Heparan sulfate, which is chemically related to heparin, is present on the cell surface and within the extracellular matrix (ECM) of virtually every mammalian cell type. These heparin-like glycosaminoglycans (HLGAGs) are present in this extracellular environment as protein-polysaccharide conjugates known as proteoglycans. It is increasingly recognized that HLGAGs play much more than a mere structural role as they interact in a functional manner with numerous proteins of the extracellular matrix, such as laminin, fibronectin, integrins, and collagen. As such, HLGAGs (as part of proteolycans) help to define the biological properties of the matrix. These HLGAGs also interact with an array of cytokine-like growth factors and morphogens present within the extracellular matrix by facilitating their biochemical interaction with receptors and by protecting them from proteolytic degradation. For example, heparin potentates the biological activity of aFGF, as reported by Thornton, et al., Science 222, 623-625 (1983), possibly by potentating the affinity of aFGF for its cell surface receptors, as reported by Schreiber, et al., Proc. Natl. Acad. Sci. USA 82, 6138-6142 (1985). Heparin protects aFGF and bFGF from degradation by heat, acid and proteases, as reported by Gospodarowicz and Cheng, J. Cell Physiol. 128, 475-4 84 (1986); Rosengart, et al., Biochem. Biophys. Res. Commun. 152, 432-440 (1988); and Lobb Biochem. 27, 2572-2578 (1988). bFGF is stored in the extracellular matrix and can be mobilized in a biologically active form by the hydrolyzing activity of enzymes such as heparanase as reported by Vlodavsky, et al., Proc. Natl. Acad. Sci. USA 84, 2292-2296 (1987) and Folkman, et al., Am. J. Pathol. 130, 393-400 (1988) and Emerson et. al. Proc. Natl. Acad. Sci. USA 101(14): 4833-8 (2004).
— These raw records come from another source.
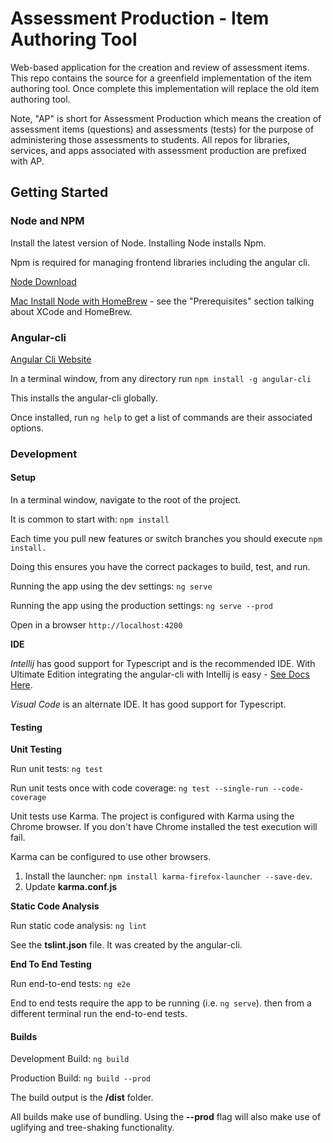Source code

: # Assessment Production - Item Authoring Tool

Web-based application for the creation and review of assessment items.  This repo contains the source for a greenfield implementation of the item authoring tool.  Once complete this implementation will replace the old item authoring tool.

Note, "AP" is short for Assessment Production which means the creation of assessment items (questions) and assessments (tests) for the purpose of administering those assessments to students.  All repos for libraries, services, and apps associated with assessment production are prefixed with AP.

## Getting Started

### Node and NPM

Install the latest version of Node.  Installing Node installs Npm.  

Npm is required for managing frontend libraries including the angular cli.  

[Node Download](https://nodejs.org/en/download/)
  
[Mac Install Node with HomeBrew](http://blog.teamtreehouse.com/install-node-js-npm-mac) - see the "Prerequisites" section talking about XCode and HomeBrew.


### Angular-cli

[Angular Cli Website](https://cli.angular.io/)

In a terminal window, from any directory run  ```npm install -g angular-cli```

This installs the angular-cli globally.

Once installed, run ```ng help``` to get a list of commands are their associated options.

### Development

#### Setup

In a terminal window, navigate to the root of the project.

It is common to start with: ```npm install```

Each time you pull new features or switch branches you should execute ```npm install.```  
 
Doing this ensures you have the correct packages to build, test, and run.
 
Running the app using the dev settings: ```ng serve```

Running the app using the production settings: ```ng serve --prod```

Open in a browser ```http://localhost:4200```

**IDE**

*Intellij* has good support for Typescript and is the recommended IDE.  With Ultimate Edition integrating the angular-cli with Intellij 
is easy - [See Docs Here](https://www.jetbrains.com/help/idea/2016.3/using-angular-cli.html).

*Visual Code* is an alternate IDE.  It has good support for Typescript.

#### Testing

**Unit Testing**

Run unit tests:  ```ng test```

Run unit tests once with code coverage: ```ng test --single-run --code-coverage```

Unit tests use Karma.  The project is configured with Karma using the Chrome browser. 
If you don't have Chrome installed the test execution will fail.

Karma can be configured to use other browsers.  
1. Install the launcher:  ```npm install karma-firefox-launcher --save-dev```.  
2. Update **karma.conf.js**

**Static Code Analysis**

Run static code analysis:  ```ng lint```

See the **tslint.json** file.  It was created by the angular-cli.

**End To End Testing**

Run end-to-end tests: ```ng e2e```

End to end tests require the app to be running (i.e. ```ng serve```).  then from a different
 terminal run the end-to-end tests.

#### Builds

Development Build: ```ng build```

Production Build: ```ng build --prod```

The build output is the **/dist** folder.

All builds make use of bundling.  Using the **--prod** flag will also make use of uglifying and tree-shaking functionality.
The binding of FGF to heparan sulfate is a prerequisite for the binding of FGF to its high affinity receptor on the cell surface, as reported by Yayon, et al., Cell 64, 841-848 (1991) and Papraeger, et al., Science 252, 1705-1708 (1991). A specific heparan sulfate proteoglycan has been found to mediate the binding of bFGF to the cell surface, as described by Kiefer, et al., Proc. Natl. Acad. Sci. USA 87, 6985-6989 (1990).
Heparin lyases, such as heparinases, are a general class of enzymes that are capable of specifically cleaving the major glycosidic linkages in heparin and heparan sulfate. Three heparinases have been identified in Flavobacterium heparinum, a GAG-utilizing organism that also produces exoglycuronidases, glycosidases, sulfoesterases, and sulfamidases and other enzymes which further act on the lyase-generated oligosaccharide products (Yang, et al. J. Biol. Chem. 260, 1849-1857 (1987); Galliher, et al. Eur. J. Appl. Microbiol. Biotechnol. 15, 252-257 (1982). These lyases are designated as heparinase I (heparinase, EC 4.2.2.7), heparinase II (heparinase II, no EC number) and heparinase III (heparinase EC 4.2.2.8). The three purified heparinases differ in their capacity to cleave heparin and heparan sulfate: heparinase I primarily cleaves heparin, heparinase III specifically cleaves heparan sulfate, and heparinase II acts on both heparin and heparan sulfate. Several Bacteroides species (Saylers, et al. Appl. Environ. Microbiol. 33, 319-322 (1977); Nakamura, et al. J. Clin. Microbiol. 26, 1070-1071 (1988)) also produce heparin lyases. A heparin lyase has also been purified to apparent homogeneity from an unidentified soil bacterium by Bohmer, et al. J. Biol. Chem. 265, 13609-13617 (1990).